Peki, ne kadar kaybettik?
Büyükşehir Belediyesi tarafından sürdürülen eski kent restorasyonları kapsamında, Kurtuluş Caddesi’ndeki HESOB binası yanındaki dar sokağın ortaya çıkan taş zemini, ‘Neydik, ne olduk? Peki, ne kadar kaybettik?’ sorularını gündeme taşıdı. Sahi, zararın neresinden dönüyoruz?
Antakya’dan, ‘eski Antakya’ çıkar mı? Peki, o ‘eski’ başlığında kalanlardan çıkacak hikaye, dün kadar tat verir mi? Kurtuluş Caddesi’ndeki HESOB binası yanındaki dar sokağın restorasyon ve düzenleme çalışmalarını izleyenlerin soruları, çalışmalarla ortaya çıkan taş zeminde birikiyor. Birikirken de, ‘Neydik, ne olduk?

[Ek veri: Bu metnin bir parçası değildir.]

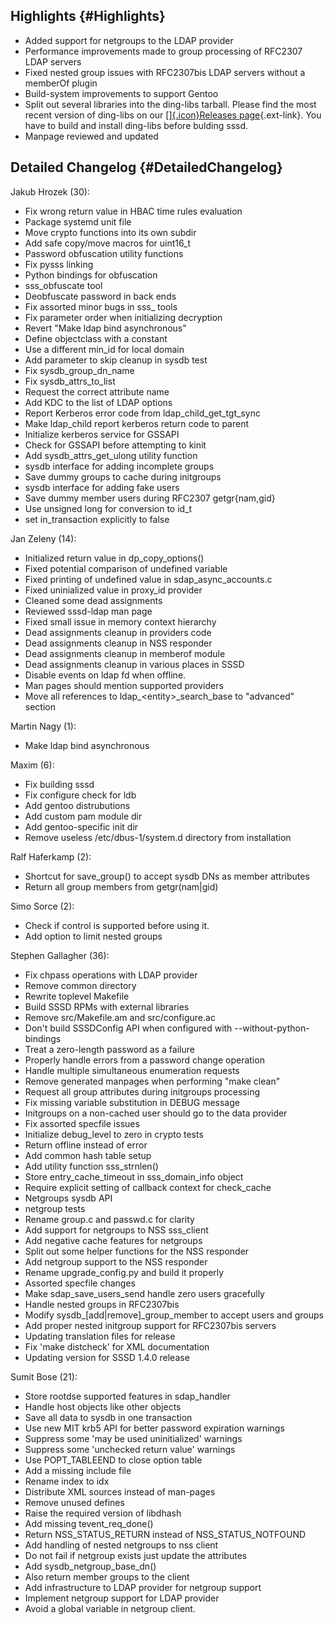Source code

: Highlights {#Highlights}
----------

-   Added support for netgroups to the LDAP provider
-   Performance improvements made to group processing of RFC2307 LDAP
    servers
-   Fixed nested group issues with RFC2307bis LDAP servers without a
    memberOf plugin
-   Build-system improvements to support Gentoo
-   Split out several libraries into the ding-libs tarball. Please find
    the most recent version of ding-libs on our [[​]{.icon}Releases
    page](https://docs.pagure.org/sssd-test2/Releases.html#DING-LIBSReleases){.ext-link}.
    You have to build and install ding-libs before bulding sssd.
-   Manpage reviewed and updated

Detailed Changelog {#DetailedChangelog}
------------------

Jakub Hrozek (30):

-   Fix wrong return value in HBAC time rules evaluation
-   Package systemd unit file
-   Move crypto functions into its own subdir
-   Add safe copy/move macros for uint16\_t
-   Password obfuscation utility functions
-   Fix pysss linking
-   Python bindings for obfuscation
-   sss\_obfuscate tool
-   Deobfuscate password in back ends
-   Fix assorted minor bugs in sss\_ tools
-   Fix parameter order when initializing decryption
-   Revert "Make ldap bind asynchronous"
-   Define objectclass with a constant
-   Use a different min\_id for local domain
-   Add parameter to skip cleanup in sysdb test
-   Fix sysdb\_group\_dn\_name
-   Fix sysdb\_attrs\_to\_list
-   Request the correct attribute name
-   Add KDC to the list of LDAP options
-   Report Kerberos error code from ldap\_child\_get\_tgt\_sync
-   Make ldap\_child report kerberos return code to parent
-   Initialize kerberos service for GSSAPI
-   Check for GSSAPI before attempting to kinit
-   Add sysdb\_attrs\_get\_ulong utility function
-   sysdb interface for adding incomplete groups
-   Save dummy groups to cache during initgroups
-   sysdb interface for adding fake users
-   Save dummy member users during RFC2307 getgr{nam,gid}
-   Use unsigned long for conversion to id\_t
-   set in\_transaction explicitly to false

Jan Zeleny (14):

-   Initialized return value in dp\_copy\_options()
-   Fixed potential comparison of undefined variable
-   Fixed printing of undefined value in sdap\_async\_accounts.c
-   Fixed uninialized value in proxy\_id provider
-   Cleaned some dead assignments
-   Reviewed sssd-ldap man page
-   Fixed small issue in memory context hierarchy
-   Dead assignments cleanup in providers code
-   Dead assignments cleanup in NSS responder
-   Dead assignments cleanup in memberof module
-   Dead assignments cleanup in various places in SSSD
-   Disable events on ldap fd when offline.
-   Man pages should mention supported providers
-   Move all references to ldap\_&lt;entity&gt;\_search\_base to
    "advanced" section

Martin Nagy (1):

-   Make ldap bind asynchronous

Maxim (6):

-   Fix building sssd
-   Fix configure check for ldb
-   Add gentoo distrubutions
-   Add custom pam module dir
-   Add gentoo-specific init dir
-   Remove useless /etc/dbus-1/system.d directory from installation

Ralf Haferkamp (2):

-   Shortcut for save\_group() to accept sysdb DNs as member attributes
-   Return all group members from getgr(nam|gid)

Simo Sorce (2):

-   Check if control is supported before using it.
-   Add option to limit nested groups

Stephen Gallagher (36):

-   Fix chpass operations with LDAP provider
-   Remove common directory
-   Rewrite toplevel Makefile
-   Build SSSD RPMs with external libraries
-   Remove src/Makefile.am and src/configure.ac
-   Don't build SSSDConfig API when configured with
    --without-python-bindings
-   Treat a zero-length password as a failure
-   Properly handle errors from a password change operation
-   Handle multiple simultaneous enumeration requests
-   Remove generated manpages when performing "make clean"
-   Request all group attributes during initgroups processing
-   Fix missing variable substitution in DEBUG message
-   Initgroups on a non-cached user should go to the data provider
-   Fix assorted specfile issues
-   Initialize debug\_level to zero in crypto tests
-   Return offline instead of error
-   Add common hash table setup
-   Add utility function sss\_strnlen()
-   Store entry\_cache\_timeout in sss\_domain\_info object
-   Require explicit setting of callback context for check\_cache
-   Netgroups sysdb API
-   netgroup tests
-   Rename group.c and passwd.c for clarity
-   Add support for netgroups to NSS sss\_client
-   Add negative cache features for netgroups
-   Split out some helper functions for the NSS responder
-   Add netgroup support to the NSS responder
-   Rename upgrade\_config.py and build it properly
-   Assorted specfile changes
-   Make sdap\_save\_users\_send handle zero users gracefully
-   Handle nested groups in RFC2307bis
-   Modify sysdb\_\[add|remove\]\_group\_member to accept users and
    groups
-   Add proper nested initgroup support for RFC2307bis servers
-   Updating translation files for release
-   Fix 'make distcheck' for XML documentation
-   Updating version for SSSD 1.4.0 release

Sumit Bose (21):

-   Store rootdse supported features in sdap\_handler
-   Handle host objects like other objects
-   Save all data to sysdb in one transaction
-   Use new MIT krb5 API for better password expiration warnings
-   Suppress some 'may be used uninitialized' warnings
-   Suppress some 'unchecked return value' warnings
-   Use POPT\_TABLEEND to close option table
-   Add a missing include file
-   Rename index to idx
-   Distribute XML sources instead of man-pages
-   Remove unused defines
-   Raise the required version of libdhash
-   Add missing tevent\_req\_done()
-   Return NSS\_STATUS\_RETURN instead of NSS\_STATUS\_NOTFOUND
-   Add handling of nested netgroups to nss client
-   Do not fail if netgroup exists just update the attributes
-   Add sysdb\_netgroup\_base\_dn()
-   Also return member groups to the client
-   Add infrastructure to LDAP provider for netgroup support
-   Implement netgroup support for LDAP provider
-   Avoid a global variable in netgroup client.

Peki, ne kadar kaybettik?’ sorularını gündeme taşıyor.
Var olanı kurtarma çalışmalarını izleyenler mi?
J.C. >> Üzüldüğüm nokta… Bir taraftan, kocaman bütçelerle kurtarma çalışmaları yapıyor ve milyonlarca lira ile Antakya’yı hayata döndürmeye çabalıyoruz, ama diğer taraftan da, olmadık yerlerine beton döküyor, asfalt yollar inşa ediyoruz. Bunu da, 100 yıllık, 200 yıllık evlerin dibinde gerçekleştiriyoruz. Peki, hangisi gerçek biziz? Beton ve asfalt mı? O evlerin taş ve ahşap hikayesi mi? Buna birileri cevap verebilir mi? Bence cevap verebilirse de dürüst olsun kendisine. Çünkü bizlerin cevaba değil, dürüstçe yanlışları dile getirebileceklere ihtiyacımız var. Bu şeye benziyor… Hani grup terapilerinde, bir çember içinde oturanlardan biri ayağa kalkar ve sorununu dile getirmek için de, ‘Evet, ben bir alkoliğim’ der ya! Bu da ona dair… ‘Evet, ben, yanlış yaptım bu kente ve herkesten özür diliyorum’ desin. Çünkü bugün yapılanlara alkış tutarsak, geride biriken yanlışları unutmuş olacağız. Bence kurtarmak için, öncelikle temizlenmek gerekiyor. Aksi, yalan olacak, kendimizi kandırmak olacak.
H.Z. >> Benim söyleyeceklerim, bir iki kelime… Ben, yapılan her iyi şeye ‘umut’ ekiyorum, yeşersin diye. Yemyeşil, umut dolu bir kent olsun diye. ‘Eleştirmek kolay, ama omuzlamak zor’ diyorum. Yine de, bana sorduğunuz şeye katılıyorum. Güzel bir şeyleri kalıcı kılmak için, yanlışlardan arınmak gerekiyor. Yoksa, bir tarafta doğrular, diğer tarafta yanlışlarla iç içe yaşamaya devam edeceğiz. Açıkçası, ben bu ikilemde kalmış bir kentte yaşamak istemiyorum. Bir şeye karar verelim. Ne istiyoruz? Eğer cevabımız netse, ona göre davranıp, muhasebedeki açıklarımızı kapatalım, ki ardından da kara geçelim!
B.O. >> Betonu kırıyorsunuz, altından çıkan aynı… Asfaltı kaldırıyorsunuz, yine aynı… Belki biz eski Antakya’yı arıyoruz, ama emin olun, o bizden daha çok arıyor kendisini. Dili olsa da konuşsa demiş bir tanesi! Ne söylerdi acaba? Bizlere çok mu kızardı? O, bize ne kadar kızardı bilmiyorum, ama ben kendime çok kızıyorum. Çünkü bizlerin büyüdüğü Antakya ile çocuklarımızın şimdilerde büyüdüğü Antakya çok farklı. Kurtarmaya çalışıyoruz! Ama dilerim, sahne şovuna kurban gitmez yine, tüm o yapılanlar! Çünkü ‘ben yaptım’ deme uğruna bitiriyoruz birbirimizi!